Tous ces ajustements ont permis à notre fédération de repartir d’une page blanche. D’entamer un nouveau chapitre d’une histoire aux péripéties trop nombreuses. A en croire Bertrand Layec, nos arbitres ont toutes les cartes en main afin que cet ouvrage devienne un best-seller. Pour y parvenir, l’arbitrage noir-jaune-rouge se devra d’exister à nouveau sur la carte du monde. « Bien sûr, nous souhaitons à terme être représentés au très haut niveau dans la durée lâche Layec, notamment via une présence dans les compétitons internationales majeures ».

Le modèle Lawrence

Parmi les forces en présences au sein du championnat, Lawrence Visser semble être le mieux armé pour répondre à ces attentes. Malgré ses 31 printemps, il est d’ores et déjà considéré comme le numéro un de notre royaume. Depuis le 9 août 2013, jour où il donna ses premiers coups de sifflet dans le monde professionnel lors du match opposant Lommel United à Westerlo, le limbourgeois fait un carton.

Récemment entré dans la catégorie UEFA 1, il est temps pour le monarque de notre Pro League de partir à la conquête du vieux continent.

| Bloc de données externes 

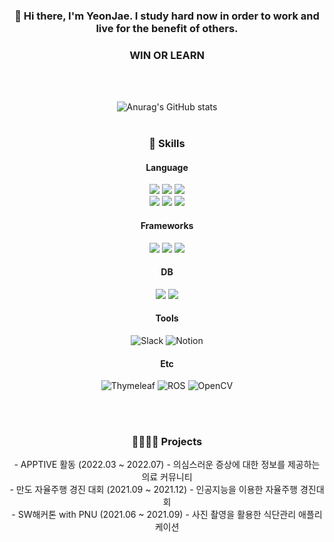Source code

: <div align="center">

### 👋 Hi there, I'm YeonJae. I study hard now in order to work and live for the benefit of others.
### WIN OR LEARN
<br>
<br>
  
![Anurag's GitHub stats](https://github-readme-stats.vercel.app/api?username=Amenable-C&theme=vue&show_icons=true)
<br>
<br>
  
### 💪 Skills
#### Language
<img src="https://img.shields.io/badge/c++-00599C?style=for-the-badge&logo=c%2B%2B&logoColor=white">
<img src="https://img.shields.io/badge/python-3776AB?style=for-the-badge&logo=python&logoColor=white">
<img src="https://img.shields.io/badge/Java-ED8B00?style=for-the-badge&logo=java&logoColor=white"><br>


<img src="https://img.shields.io/badge/html5-E34F26?style=for-the-badge&logo=html5&logoColor=white">
<img src="https://img.shields.io/badge/css-1572B6?style=for-the-badge&logo=css3&logoColor=white">
<img src="https://img.shields.io/badge/javascript-F7DF1E?style=for-the-badge&logo=javascript&logoColor=black">

#### Frameworks
<p>
<img src="https://img.shields.io/badge/spring-6DB33F?style=for-the-badge&logo=spring&logoColor=white">
<img src="https://img.shields.io/badge/springboot-6DB33F?style=for-the-badge&logo=springboot&logoColor=white">
<img src="https://img.shields.io/badge/JUnit5-25A162?style=for-the-badge&logo=JUnit5&logoColor=white">
</p>

#### DB
<p>
<img src="https://img.shields.io/badge/mysql-4479A1?style=for-the-badge&logo=mysql&logoColor=white">
<img src="https://img.shields.io/badge/mariaDB-003545?style=for-the-badge&logo=mariaDB&logoColor=white">
</p>

#### Tools
<p>
<img alt="Slack" src="https://img.shields.io/badge/Slack-4A154B?style=for-the-badge&logo=Slack&logoColor=white">
<img alt="Notion" src="https://img.shields.io/badge/Notion-000000?style=for-the-badge&logo=Notion&logoColor=white">
</p>

#### Etc
<p>
<img alt="Thymeleaf" src="https://img.shields.io/badge/Thymeleaf-005F0F?style=for-the-badge&logo=Thymeleaf&logoColor=white">
<img alt="ROS" src="https://img.shields.io/badge/ROS-22314E?style=for-the-badge&logo=ROS&logoColor=white">
<img alt="OpenCV" src="https://img.shields.io/badge/OpenCV-5C3EE8?style=for-the-badge&logo=OpenCV&logoColor=white">
</p>
<br>
<br>
  
### 👨‍👩‍👦‍👦 Projects
  <div float:left;>
    - APPTIVE 활동 (2022.03 ~ 2022.07) - 의심스러운 증상에 대한 정보를 제공하는 의료 커뮤니티
  </div>
  <div float:left;>
    - 만도 자율주행 경진 대회 (2021.09 ~ 2021.12) - 인공지능을 이용한 자율주행 경진대회
  </div>
  <div float:left;>
    - SW해커톤 with PNU (2021.06 ~ 2021.09) - 사진 촬영을 활용한 식단관리 애플리케이션
  </div>
</div>

<!--
**Amenable-C/Amenable-C** is a ✨ _special_ ✨ repository because its `README.md` (this file) appears on your GitHub profile.

Here are some ideas to get you started:

- 🔭 I’m currently working on ...
- 🌱 I’m currently learning ...
- 👯 I’m looking to collaborate on ...
- 🤔 I’m looking for help with ...
- 💬 Ask me about ...
- 📫 How to reach me: ...
- 😄 Pronouns: ...
- ⚡ Fun fact: ...
-->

Petit à petit, les matchs dans les grandes compétitions s’accumulent pour lui. Mais Bertrand Layec se veut prudent et, comme à son habitude, prône la patience : « ça sera très compliqué pour lui d’être repris pour le Qatar et l’Euro 2024. N’oublions pas qu’il y a encore deux ans, il officiait en Youth League. »

Mais la direction choisie par nos instance semble être la bonne. Les progrès sont constants. En 2026, la Coupe du Monde se déroulera outre-Atlantique et Lawrence Vissera aura 36 ans. Un âge où sa maturité devrait le mener au sommet. Le rendez-vous avec son rêve américain est d’ores et déjà fixé.